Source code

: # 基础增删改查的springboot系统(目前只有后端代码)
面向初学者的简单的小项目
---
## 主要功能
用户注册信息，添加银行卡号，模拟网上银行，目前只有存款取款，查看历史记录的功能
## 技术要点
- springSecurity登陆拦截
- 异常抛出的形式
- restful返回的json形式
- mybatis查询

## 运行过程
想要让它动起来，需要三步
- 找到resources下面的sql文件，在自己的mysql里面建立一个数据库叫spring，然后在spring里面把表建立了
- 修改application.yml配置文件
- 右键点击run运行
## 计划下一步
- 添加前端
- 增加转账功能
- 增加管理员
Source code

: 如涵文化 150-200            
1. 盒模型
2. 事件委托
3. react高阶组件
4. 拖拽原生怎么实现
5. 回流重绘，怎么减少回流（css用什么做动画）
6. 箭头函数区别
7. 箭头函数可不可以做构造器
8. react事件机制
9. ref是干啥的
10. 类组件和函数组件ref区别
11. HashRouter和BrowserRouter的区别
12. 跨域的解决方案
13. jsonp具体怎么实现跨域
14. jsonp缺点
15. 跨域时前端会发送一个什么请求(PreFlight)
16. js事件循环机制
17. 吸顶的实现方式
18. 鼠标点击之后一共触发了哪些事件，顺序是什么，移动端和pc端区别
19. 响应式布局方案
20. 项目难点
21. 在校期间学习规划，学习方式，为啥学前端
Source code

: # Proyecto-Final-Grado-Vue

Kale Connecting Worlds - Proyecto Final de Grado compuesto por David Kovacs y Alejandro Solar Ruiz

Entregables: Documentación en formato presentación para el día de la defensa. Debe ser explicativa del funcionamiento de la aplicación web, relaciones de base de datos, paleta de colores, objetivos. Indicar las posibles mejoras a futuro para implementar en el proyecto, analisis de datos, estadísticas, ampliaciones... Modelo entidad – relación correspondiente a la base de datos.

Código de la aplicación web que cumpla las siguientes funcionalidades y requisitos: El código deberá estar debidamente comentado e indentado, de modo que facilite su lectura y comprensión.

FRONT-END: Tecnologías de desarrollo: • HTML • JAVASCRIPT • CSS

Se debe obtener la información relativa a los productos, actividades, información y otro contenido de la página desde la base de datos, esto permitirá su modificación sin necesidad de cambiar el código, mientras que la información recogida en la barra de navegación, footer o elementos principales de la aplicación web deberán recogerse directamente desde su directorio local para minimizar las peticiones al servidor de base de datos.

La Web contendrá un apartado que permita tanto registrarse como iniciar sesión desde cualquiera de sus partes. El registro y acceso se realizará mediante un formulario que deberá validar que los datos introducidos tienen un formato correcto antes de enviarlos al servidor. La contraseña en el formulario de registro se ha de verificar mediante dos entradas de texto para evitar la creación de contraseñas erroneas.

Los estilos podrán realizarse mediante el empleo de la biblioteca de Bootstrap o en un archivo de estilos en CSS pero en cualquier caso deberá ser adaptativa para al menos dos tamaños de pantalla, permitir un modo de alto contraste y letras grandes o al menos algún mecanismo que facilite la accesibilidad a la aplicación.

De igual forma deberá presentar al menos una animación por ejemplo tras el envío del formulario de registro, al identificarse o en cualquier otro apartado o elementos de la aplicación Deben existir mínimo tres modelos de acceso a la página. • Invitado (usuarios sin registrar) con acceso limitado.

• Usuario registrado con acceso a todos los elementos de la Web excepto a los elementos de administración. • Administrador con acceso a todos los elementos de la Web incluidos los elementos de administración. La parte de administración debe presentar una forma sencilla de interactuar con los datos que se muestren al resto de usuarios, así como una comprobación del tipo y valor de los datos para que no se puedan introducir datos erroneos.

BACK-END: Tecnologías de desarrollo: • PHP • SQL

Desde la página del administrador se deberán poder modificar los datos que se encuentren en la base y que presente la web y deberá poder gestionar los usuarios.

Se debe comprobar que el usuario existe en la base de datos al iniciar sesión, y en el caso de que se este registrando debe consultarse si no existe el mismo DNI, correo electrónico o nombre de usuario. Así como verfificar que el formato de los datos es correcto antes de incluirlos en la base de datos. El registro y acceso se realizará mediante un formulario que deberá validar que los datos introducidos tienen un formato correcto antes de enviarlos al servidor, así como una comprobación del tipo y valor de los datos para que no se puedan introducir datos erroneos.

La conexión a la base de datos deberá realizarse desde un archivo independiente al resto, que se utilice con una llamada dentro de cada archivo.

...

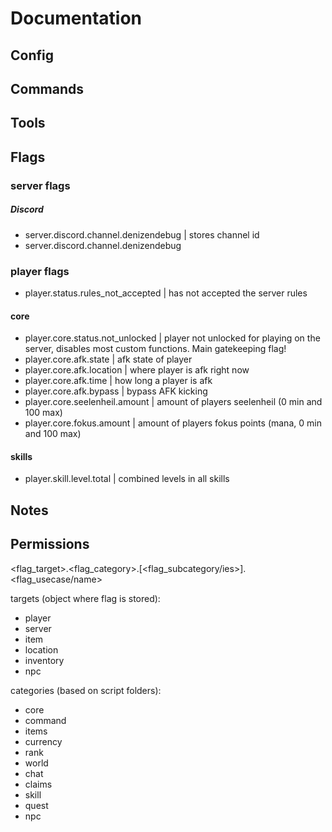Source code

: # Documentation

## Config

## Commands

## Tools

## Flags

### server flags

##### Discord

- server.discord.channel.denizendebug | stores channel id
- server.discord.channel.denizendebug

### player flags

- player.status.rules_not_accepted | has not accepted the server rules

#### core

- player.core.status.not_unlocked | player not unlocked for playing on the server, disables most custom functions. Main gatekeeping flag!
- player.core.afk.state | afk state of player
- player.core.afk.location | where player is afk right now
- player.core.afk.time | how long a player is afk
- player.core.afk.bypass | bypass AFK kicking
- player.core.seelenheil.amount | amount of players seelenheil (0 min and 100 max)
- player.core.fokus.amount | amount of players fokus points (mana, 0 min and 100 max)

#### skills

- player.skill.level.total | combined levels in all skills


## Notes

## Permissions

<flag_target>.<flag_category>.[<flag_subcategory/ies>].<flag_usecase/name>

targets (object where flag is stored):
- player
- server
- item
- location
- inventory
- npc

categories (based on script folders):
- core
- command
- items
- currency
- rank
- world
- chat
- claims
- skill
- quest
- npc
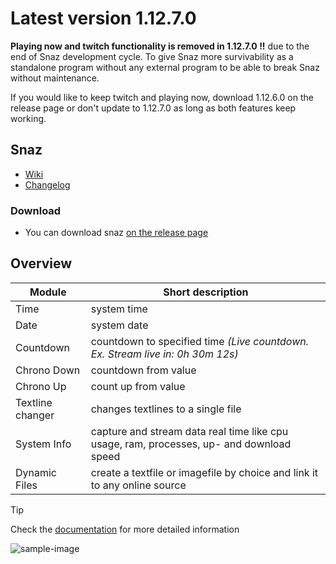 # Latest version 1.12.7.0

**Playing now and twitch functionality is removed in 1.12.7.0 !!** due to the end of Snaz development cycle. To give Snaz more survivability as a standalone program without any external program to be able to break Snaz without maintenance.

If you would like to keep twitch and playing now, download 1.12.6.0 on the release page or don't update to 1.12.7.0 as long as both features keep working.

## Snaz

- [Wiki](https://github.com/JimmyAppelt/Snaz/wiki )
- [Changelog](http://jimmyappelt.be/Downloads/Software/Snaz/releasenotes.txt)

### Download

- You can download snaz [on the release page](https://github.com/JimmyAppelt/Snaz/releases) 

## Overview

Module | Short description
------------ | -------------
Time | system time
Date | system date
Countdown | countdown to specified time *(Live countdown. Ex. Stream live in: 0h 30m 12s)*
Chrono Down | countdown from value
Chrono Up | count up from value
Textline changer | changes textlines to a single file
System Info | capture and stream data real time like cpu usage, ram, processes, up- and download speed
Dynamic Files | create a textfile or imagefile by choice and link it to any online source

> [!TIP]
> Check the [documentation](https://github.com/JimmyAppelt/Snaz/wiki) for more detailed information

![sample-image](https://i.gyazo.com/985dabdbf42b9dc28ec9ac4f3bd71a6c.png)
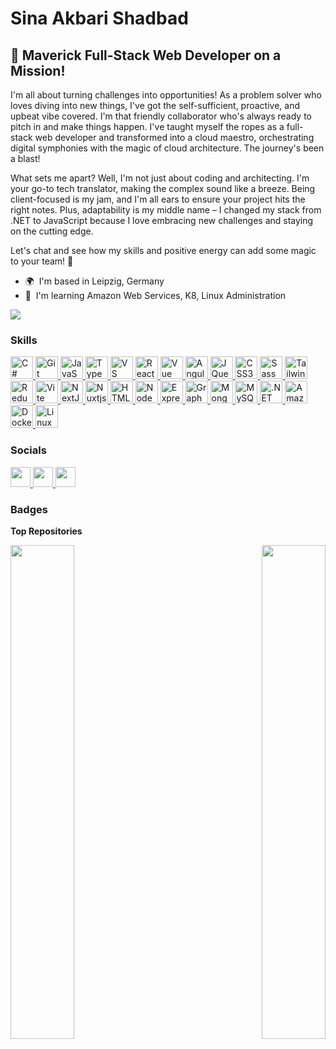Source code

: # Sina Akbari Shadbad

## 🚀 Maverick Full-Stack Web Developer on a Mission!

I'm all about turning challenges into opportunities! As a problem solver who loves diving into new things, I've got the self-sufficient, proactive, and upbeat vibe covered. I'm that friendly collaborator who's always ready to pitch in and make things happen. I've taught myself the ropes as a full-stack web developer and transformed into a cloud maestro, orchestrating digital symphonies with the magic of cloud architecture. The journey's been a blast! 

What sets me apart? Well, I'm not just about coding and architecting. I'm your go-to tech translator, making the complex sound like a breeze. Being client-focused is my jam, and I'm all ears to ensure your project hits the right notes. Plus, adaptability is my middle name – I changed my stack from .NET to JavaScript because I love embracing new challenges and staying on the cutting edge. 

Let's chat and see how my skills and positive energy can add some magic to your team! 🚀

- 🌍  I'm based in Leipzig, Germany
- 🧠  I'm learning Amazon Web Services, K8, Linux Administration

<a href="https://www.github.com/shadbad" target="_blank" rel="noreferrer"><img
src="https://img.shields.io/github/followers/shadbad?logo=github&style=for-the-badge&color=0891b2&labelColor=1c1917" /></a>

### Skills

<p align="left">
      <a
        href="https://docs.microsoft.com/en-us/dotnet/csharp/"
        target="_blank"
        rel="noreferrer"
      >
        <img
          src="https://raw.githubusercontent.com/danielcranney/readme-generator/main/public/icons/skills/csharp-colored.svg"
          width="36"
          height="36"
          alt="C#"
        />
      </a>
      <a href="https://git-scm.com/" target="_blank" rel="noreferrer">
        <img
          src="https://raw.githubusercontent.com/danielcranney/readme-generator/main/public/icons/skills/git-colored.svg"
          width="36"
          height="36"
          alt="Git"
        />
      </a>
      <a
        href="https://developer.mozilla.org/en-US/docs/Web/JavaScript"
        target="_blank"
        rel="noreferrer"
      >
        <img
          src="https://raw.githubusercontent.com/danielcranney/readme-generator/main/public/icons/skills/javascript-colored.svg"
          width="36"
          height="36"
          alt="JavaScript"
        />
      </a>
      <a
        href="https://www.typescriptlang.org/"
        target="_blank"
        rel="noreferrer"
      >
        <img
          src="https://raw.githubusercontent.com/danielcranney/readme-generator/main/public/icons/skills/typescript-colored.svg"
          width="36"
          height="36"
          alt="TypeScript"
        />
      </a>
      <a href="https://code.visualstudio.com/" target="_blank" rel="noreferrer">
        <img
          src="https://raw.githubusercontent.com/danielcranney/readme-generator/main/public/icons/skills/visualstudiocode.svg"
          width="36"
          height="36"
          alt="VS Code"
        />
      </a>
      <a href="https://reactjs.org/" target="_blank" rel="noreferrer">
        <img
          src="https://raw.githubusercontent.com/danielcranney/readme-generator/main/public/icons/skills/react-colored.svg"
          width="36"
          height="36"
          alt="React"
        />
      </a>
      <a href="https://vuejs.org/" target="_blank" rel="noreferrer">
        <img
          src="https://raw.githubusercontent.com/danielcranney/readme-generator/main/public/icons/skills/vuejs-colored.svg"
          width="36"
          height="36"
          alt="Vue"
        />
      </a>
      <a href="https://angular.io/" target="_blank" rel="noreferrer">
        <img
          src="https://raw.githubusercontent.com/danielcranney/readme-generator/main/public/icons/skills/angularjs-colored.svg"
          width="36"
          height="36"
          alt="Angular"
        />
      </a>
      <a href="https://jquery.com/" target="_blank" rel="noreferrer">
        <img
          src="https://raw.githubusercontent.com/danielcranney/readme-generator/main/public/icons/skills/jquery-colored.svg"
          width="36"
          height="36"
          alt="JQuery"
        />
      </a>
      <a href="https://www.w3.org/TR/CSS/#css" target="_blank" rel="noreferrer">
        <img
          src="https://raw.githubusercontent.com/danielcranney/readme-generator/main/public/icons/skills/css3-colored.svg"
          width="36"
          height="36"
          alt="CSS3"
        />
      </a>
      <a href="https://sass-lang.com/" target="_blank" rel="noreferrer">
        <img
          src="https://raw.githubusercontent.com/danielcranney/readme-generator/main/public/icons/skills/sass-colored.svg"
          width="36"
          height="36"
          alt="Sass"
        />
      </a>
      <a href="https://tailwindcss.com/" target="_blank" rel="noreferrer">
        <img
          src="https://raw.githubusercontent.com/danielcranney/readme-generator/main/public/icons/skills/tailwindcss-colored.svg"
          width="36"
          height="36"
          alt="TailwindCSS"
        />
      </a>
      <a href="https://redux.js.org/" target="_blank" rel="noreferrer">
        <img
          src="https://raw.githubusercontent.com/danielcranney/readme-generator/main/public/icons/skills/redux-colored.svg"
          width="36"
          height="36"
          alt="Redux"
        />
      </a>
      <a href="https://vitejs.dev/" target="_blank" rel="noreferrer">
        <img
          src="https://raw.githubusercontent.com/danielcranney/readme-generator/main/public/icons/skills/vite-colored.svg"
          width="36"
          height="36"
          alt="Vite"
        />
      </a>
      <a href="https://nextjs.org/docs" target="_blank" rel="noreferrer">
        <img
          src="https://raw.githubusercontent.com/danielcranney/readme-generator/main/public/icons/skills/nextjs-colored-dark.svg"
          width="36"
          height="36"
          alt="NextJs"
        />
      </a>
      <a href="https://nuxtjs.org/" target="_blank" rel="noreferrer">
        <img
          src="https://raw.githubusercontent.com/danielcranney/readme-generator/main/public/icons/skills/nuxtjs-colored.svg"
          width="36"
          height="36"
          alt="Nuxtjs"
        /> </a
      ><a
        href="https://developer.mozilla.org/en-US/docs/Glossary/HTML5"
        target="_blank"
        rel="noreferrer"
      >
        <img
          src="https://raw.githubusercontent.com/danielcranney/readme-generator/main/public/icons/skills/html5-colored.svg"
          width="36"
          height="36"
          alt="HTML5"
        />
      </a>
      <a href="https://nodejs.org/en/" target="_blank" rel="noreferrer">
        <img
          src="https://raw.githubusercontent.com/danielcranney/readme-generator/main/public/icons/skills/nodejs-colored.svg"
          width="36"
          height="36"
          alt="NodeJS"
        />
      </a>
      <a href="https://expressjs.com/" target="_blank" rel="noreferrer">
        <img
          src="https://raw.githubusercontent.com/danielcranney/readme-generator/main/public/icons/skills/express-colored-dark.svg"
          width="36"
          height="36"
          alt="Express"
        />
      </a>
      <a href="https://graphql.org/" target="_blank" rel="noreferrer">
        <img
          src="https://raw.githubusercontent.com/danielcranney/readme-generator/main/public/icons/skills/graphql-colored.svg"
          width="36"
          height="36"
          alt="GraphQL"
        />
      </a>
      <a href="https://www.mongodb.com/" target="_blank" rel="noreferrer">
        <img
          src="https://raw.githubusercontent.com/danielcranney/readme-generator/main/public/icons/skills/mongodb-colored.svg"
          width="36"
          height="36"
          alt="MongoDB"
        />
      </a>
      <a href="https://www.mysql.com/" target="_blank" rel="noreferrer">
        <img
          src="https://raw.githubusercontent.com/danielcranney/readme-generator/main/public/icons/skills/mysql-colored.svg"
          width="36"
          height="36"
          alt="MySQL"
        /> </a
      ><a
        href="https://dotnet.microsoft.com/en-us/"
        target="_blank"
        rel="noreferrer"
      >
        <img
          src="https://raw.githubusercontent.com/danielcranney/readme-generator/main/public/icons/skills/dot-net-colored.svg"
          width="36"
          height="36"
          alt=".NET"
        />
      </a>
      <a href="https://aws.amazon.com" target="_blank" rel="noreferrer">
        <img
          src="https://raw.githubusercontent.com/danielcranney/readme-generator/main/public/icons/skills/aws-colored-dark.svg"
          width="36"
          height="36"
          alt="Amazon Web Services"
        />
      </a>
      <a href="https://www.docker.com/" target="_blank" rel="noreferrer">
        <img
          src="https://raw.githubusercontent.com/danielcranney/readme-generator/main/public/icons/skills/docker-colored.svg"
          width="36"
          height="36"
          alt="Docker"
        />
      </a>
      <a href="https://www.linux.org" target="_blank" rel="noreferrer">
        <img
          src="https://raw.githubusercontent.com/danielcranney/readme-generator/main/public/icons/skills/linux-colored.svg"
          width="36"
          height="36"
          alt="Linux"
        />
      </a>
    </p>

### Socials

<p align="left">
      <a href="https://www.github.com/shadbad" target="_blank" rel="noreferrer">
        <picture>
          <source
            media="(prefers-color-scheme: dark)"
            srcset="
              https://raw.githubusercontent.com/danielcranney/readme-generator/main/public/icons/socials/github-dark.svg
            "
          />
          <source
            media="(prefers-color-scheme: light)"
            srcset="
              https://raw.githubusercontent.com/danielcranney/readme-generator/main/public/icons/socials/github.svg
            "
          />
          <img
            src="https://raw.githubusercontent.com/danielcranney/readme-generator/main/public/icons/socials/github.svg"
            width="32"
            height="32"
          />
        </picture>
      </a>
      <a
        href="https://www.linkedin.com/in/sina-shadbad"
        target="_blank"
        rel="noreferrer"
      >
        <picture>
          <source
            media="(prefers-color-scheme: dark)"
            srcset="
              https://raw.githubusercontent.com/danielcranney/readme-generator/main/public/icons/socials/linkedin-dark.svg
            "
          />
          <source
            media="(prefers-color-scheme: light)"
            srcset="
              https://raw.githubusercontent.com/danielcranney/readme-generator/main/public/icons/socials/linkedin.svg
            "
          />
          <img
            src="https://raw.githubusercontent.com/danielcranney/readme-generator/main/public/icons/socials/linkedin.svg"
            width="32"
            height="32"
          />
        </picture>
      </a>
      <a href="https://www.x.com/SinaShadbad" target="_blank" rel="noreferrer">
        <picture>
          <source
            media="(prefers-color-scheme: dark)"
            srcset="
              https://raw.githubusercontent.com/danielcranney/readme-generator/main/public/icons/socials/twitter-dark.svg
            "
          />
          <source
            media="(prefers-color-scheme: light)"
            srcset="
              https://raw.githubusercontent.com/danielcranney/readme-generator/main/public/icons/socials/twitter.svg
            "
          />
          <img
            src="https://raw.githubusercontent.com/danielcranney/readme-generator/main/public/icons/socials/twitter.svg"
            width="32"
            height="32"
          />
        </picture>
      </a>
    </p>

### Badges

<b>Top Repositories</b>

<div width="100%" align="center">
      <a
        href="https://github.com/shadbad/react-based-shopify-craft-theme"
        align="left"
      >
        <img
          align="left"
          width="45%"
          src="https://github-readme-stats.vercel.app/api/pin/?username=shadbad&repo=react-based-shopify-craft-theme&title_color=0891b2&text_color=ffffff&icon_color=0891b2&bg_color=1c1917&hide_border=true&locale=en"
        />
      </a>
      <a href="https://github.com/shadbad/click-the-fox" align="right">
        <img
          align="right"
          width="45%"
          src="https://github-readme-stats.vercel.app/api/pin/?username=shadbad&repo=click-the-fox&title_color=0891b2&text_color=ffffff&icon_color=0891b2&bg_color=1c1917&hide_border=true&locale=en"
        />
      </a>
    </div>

**About this task**
Give the number of lines above containing the word "value", with no other text.

**Written reply**
2